— YOUR ASSIGNMENT —
Print the data exactly. Omit the pictures.

[INPUT RECORDS]

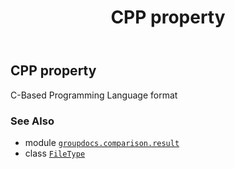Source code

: ﻿---
title: CPP property
second_title: GroupDocs.Comparison for Python via .NET API References
description: 
type: docs
url: /python-net/groupdocs.comparison.result/filetype/cpp/
is_root: false
weight: 220
---

## CPP property


C-Based Programming Language format

### See Also
* module [`groupdocs.comparison.result`](../../)
* class [`FileType`](/comparison/python-net/groupdocs.comparison.result/filetype)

[/INPUT RECORDS]

— THE COMPLETED TASK —
Source code

: ﻿---
title: CPP property
second_title: GroupDocs.Comparison for Python via .NET API References
description: 
type: docs
url: /python-net/groupdocs.comparison.result/filetype/cpp/
is_root: false
weight: 220
---

## CPP property


C-Based Programming Language format

### See Also
* module [`groupdocs.comparison.result`](../../)
* class [`FileType`](/comparison/python-net/groupdocs.comparison.result/filetype)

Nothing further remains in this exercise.